DATA LISTING ->
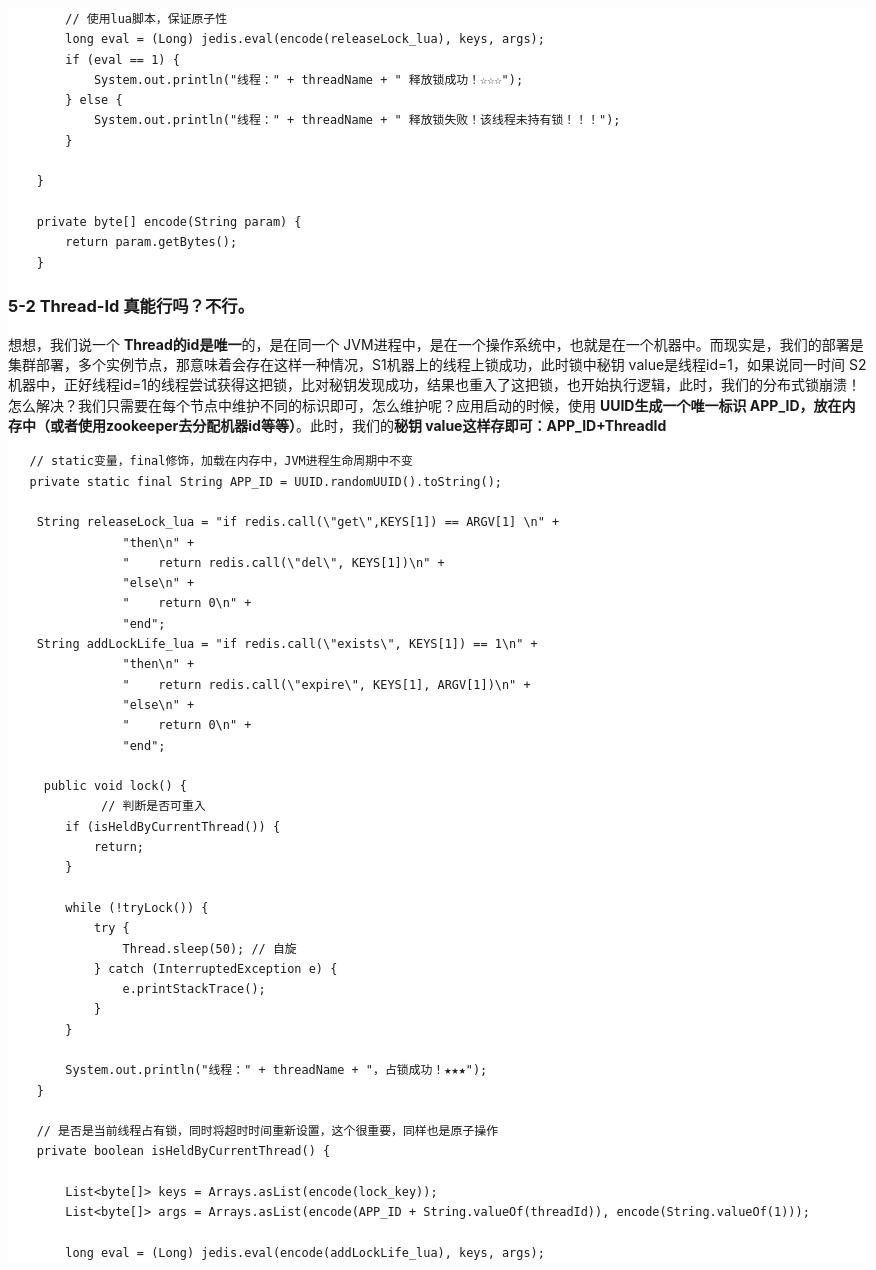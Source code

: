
```
        // 使用lua脚本，保证原子性
		long eval = (Long) jedis.eval(encode(releaseLock_lua), keys, args);
		if (eval == 1) {
			System.out.println("线程：" + threadName + " 释放锁成功！☆☆☆");
		} else {
			System.out.println("线程：" + threadName + " 释放锁失败！该线程未持有锁！！！");
		}
		
	}
 
 	private byte[] encode(String param) {
		return param.getBytes();
	}
```

### 5-2 Thread-Id 真能行吗？不行。

想想，我们说一个 **Thread的id是唯一**的，是在同一个 JVM进程中，是在一个操作系统中，也就是在一个机器中。而现实是，我们的部署是集群部署，多个实例节点，那意味着会存在这样一种情况，S1机器上的线程上锁成功，此时锁中秘钥 value是线程id=1，如果说同一时间 S2机器中，正好线程id=1的线程尝试获得这把锁，比对秘钥发现成功，结果也重入了这把锁，也开始执行逻辑，此时，我们的分布式锁崩溃！怎么解决？我们只需要在每个节点中维护不同的标识即可，怎么维护呢？应用启动的时候，使用 **UUID生成一个唯一标识 APP_ID，放在内存中（或者使用zookeeper去分配机器id等等）**。此时，我们的**秘钥 value这样存即可：APP_ID+ThreadId**

```
   // static变量，final修饰，加载在内存中，JVM进程生命周期中不变
   private static final String APP_ID = UUID.randomUUID().toString();

    String releaseLock_lua = "if redis.call(\"get\",KEYS[1]) == ARGV[1] \n" + 
				"then\n" + 
				"    return redis.call(\"del\", KEYS[1])\n" + 
				"else\n" + 
				"    return 0\n" + 
				"end";
    String addLockLife_lua = "if redis.call(\"exists\", KEYS[1]) == 1\n" + 
				"then\n" + 
				"    return redis.call(\"expire\", KEYS[1], ARGV[1])\n" + 
				"else\n" + 
				"    return 0\n" + 
				"end";
    	
     public void lock() {
             // 判断是否可重入
		if (isHeldByCurrentThread()) {
			return;
		}
		
		while (!tryLock()) {
			try {
				Thread.sleep(50); // 自旋
			} catch (InterruptedException e) {
				e.printStackTrace();
			}
		}
		
		System.out.println("线程：" + threadName + "，占锁成功！★★★");
	}
 
    // 是否是当前线程占有锁，同时将超时时间重新设置，这个很重要，同样也是原子操作
 	private boolean isHeldByCurrentThread() {
		
		List<byte[]> keys = Arrays.asList(encode(lock_key));
		List<byte[]> args = Arrays.asList(encode(APP_ID + String.valueOf(threadId)), encode(String.valueOf(1)));
		
		long eval = (Long) jedis.eval(encode(addLockLife_lua), keys, args);
```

BRIEF -> Copy the full listing above exactly, apart from the pictures.

SOLUTION TO THIS EXERCISE ->
Source code

:
```
        // 使用lua脚本，保证原子性
		long eval = (Long) jedis.eval(encode(releaseLock_lua), keys, args);
		if (eval == 1) {
			System.out.println("线程：" + threadName + " 释放锁成功！☆☆☆");
		} else {
			System.out.println("线程：" + threadName + " 释放锁失败！该线程未持有锁！！！");
		}
		
	}
 
 	private byte[] encode(String param) {
		return param.getBytes();
	}
```

### 5-2 Thread-Id 真能行吗？不行。

想想，我们说一个 **Thread的id是唯一**的，是在同一个 JVM进程中，是在一个操作系统中，也就是在一个机器中。而现实是，我们的部署是集群部署，多个实例节点，那意味着会存在这样一种情况，S1机器上的线程上锁成功，此时锁中秘钥 value是线程id=1，如果说同一时间 S2机器中，正好线程id=1的线程尝试获得这把锁，比对秘钥发现成功，结果也重入了这把锁，也开始执行逻辑，此时，我们的分布式锁崩溃！怎么解决？我们只需要在每个节点中维护不同的标识即可，怎么维护呢？应用启动的时候，使用 **UUID生成一个唯一标识 APP_ID，放在内存中（或者使用zookeeper去分配机器id等等）**。此时，我们的**秘钥 value这样存即可：APP_ID+ThreadId**

```
   // static变量，final修饰，加载在内存中，JVM进程生命周期中不变
   private static final String APP_ID = UUID.randomUUID().toString();

    String releaseLock_lua = "if redis.call(\"get\",KEYS[1]) == ARGV[1] \n" + 
				"then\n" + 
				"    return redis.call(\"del\", KEYS[1])\n" + 
				"else\n" + 
				"    return 0\n" + 
				"end";
    String addLockLife_lua = "if redis.call(\"exists\", KEYS[1]) == 1\n" + 
				"then\n" + 
				"    return redis.call(\"expire\", KEYS[1], ARGV[1])\n" + 
				"else\n" + 
				"    return 0\n" + 
				"end";
    	
     public void lock() {
             // 判断是否可重入
		if (isHeldByCurrentThread()) {
			return;
		}
		
		while (!tryLock()) {
			try {
				Thread.sleep(50); // 自旋
			} catch (InterruptedException e) {
				e.printStackTrace();
			}
		}
		
		System.out.println("线程：" + threadName + "，占锁成功！★★★");
	}
 
    // 是否是当前线程占有锁，同时将超时时间重新设置，这个很重要，同样也是原子操作
 	private boolean isHeldByCurrentThread() {
		
		List<byte[]> keys = Arrays.asList(encode(lock_key));
		List<byte[]> args = Arrays.asList(encode(APP_ID + String.valueOf(threadId)), encode(String.valueOf(1)));
		
		long eval = (Long) jedis.eval(encode(addLockLife_lua), keys, args);
```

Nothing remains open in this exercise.